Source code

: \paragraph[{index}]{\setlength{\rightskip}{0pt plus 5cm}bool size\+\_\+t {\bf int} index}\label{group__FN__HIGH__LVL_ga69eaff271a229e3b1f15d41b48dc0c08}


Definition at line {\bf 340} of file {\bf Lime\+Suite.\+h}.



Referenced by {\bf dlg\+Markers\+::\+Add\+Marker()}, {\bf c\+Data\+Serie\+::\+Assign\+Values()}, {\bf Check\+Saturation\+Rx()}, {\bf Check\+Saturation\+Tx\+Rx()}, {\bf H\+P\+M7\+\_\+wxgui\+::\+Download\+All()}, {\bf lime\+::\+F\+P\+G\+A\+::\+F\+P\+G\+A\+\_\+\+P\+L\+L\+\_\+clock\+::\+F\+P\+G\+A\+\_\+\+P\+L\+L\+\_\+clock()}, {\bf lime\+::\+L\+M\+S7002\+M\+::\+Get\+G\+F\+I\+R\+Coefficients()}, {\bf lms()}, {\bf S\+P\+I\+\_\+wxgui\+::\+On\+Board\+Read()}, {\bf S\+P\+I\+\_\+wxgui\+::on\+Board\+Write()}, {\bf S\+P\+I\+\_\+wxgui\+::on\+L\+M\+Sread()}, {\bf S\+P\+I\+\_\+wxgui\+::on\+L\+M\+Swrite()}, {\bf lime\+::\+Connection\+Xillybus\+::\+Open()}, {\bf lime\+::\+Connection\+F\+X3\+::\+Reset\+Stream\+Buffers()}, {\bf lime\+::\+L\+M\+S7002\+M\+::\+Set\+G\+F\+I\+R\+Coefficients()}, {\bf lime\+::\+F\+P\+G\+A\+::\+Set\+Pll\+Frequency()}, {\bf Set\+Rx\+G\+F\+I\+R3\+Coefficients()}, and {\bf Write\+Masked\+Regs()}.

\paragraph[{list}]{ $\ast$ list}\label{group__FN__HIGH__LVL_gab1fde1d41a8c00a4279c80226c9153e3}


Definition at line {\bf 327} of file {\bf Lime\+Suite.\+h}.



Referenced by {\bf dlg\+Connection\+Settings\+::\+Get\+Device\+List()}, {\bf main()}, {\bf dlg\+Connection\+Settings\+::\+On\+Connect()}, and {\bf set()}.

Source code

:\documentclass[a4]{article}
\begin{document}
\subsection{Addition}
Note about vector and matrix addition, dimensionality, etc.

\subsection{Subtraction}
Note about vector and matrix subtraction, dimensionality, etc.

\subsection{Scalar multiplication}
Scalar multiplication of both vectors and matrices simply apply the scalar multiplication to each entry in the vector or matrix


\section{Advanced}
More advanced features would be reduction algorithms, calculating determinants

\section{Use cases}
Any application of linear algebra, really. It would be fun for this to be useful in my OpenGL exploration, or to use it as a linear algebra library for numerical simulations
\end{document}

======

### WHAT IS BEING ASKED
Reproduce the entries exactly, dropping nothing.

### TASK OUTPUT
Source code

: \paragraph[{index}]{\setlength{\rightskip}{0pt plus 5cm}bool size\+\_\+t {\bf int} index}\label{group__FN__HIGH__LVL_ga69eaff271a229e3b1f15d41b48dc0c08}


Definition at line {\bf 340} of file {\bf Lime\+Suite.\+h}.



Referenced by {\bf dlg\+Markers\+::\+Add\+Marker()}, {\bf c\+Data\+Serie\+::\+Assign\+Values()}, {\bf Check\+Saturation\+Rx()}, {\bf Check\+Saturation\+Tx\+Rx()}, {\bf H\+P\+M7\+\_\+wxgui\+::\+Download\+All()}, {\bf lime\+::\+F\+P\+G\+A\+::\+F\+P\+G\+A\+\_\+\+P\+L\+L\+\_\+clock\+::\+F\+P\+G\+A\+\_\+\+P\+L\+L\+\_\+clock()}, {\bf lime\+::\+L\+M\+S7002\+M\+::\+Get\+G\+F\+I\+R\+Coefficients()}, {\bf lms()}, {\bf S\+P\+I\+\_\+wxgui\+::\+On\+Board\+Read()}, {\bf S\+P\+I\+\_\+wxgui\+::on\+Board\+Write()}, {\bf S\+P\+I\+\_\+wxgui\+::on\+L\+M\+Sread()}, {\bf S\+P\+I\+\_\+wxgui\+::on\+L\+M\+Swrite()}, {\bf lime\+::\+Connection\+Xillybus\+::\+Open()}, {\bf lime\+::\+Connection\+F\+X3\+::\+Reset\+Stream\+Buffers()}, {\bf lime\+::\+L\+M\+S7002\+M\+::\+Set\+G\+F\+I\+R\+Coefficients()}, {\bf lime\+::\+F\+P\+G\+A\+::\+Set\+Pll\+Frequency()}, {\bf Set\+Rx\+G\+F\+I\+R3\+Coefficients()}, and {\bf Write\+Masked\+Regs()}.

\paragraph[{list}]{ $\ast$ list}\label{group__FN__HIGH__LVL_gab1fde1d41a8c00a4279c80226c9153e3}


Definition at line {\bf 327} of file {\bf Lime\+Suite.\+h}.



Referenced by {\bf dlg\+Connection\+Settings\+::\+Get\+Device\+List()}, {\bf main()}, {\bf dlg\+Connection\+Settings\+::\+On\+Connect()}, and {\bf set()}.

Source code

:\documentclass[a4]{article}
\begin{document}
\subsection{Addition}
Note about vector and matrix addition, dimensionality, etc.

\subsection{Subtraction}
Note about vector and matrix subtraction, dimensionality, etc.

\subsection{Scalar multiplication}
Scalar multiplication of both vectors and matrices simply apply the scalar multiplication to each entry in the vector or matrix


\section{Advanced}
More advanced features would be reduction algorithms, calculating determinants

\section{Use cases}
Any application of linear algebra, really. It would be fun for this to be useful in my OpenGL exploration, or to use it as a linear algebra library for numerical simulations
\end{document}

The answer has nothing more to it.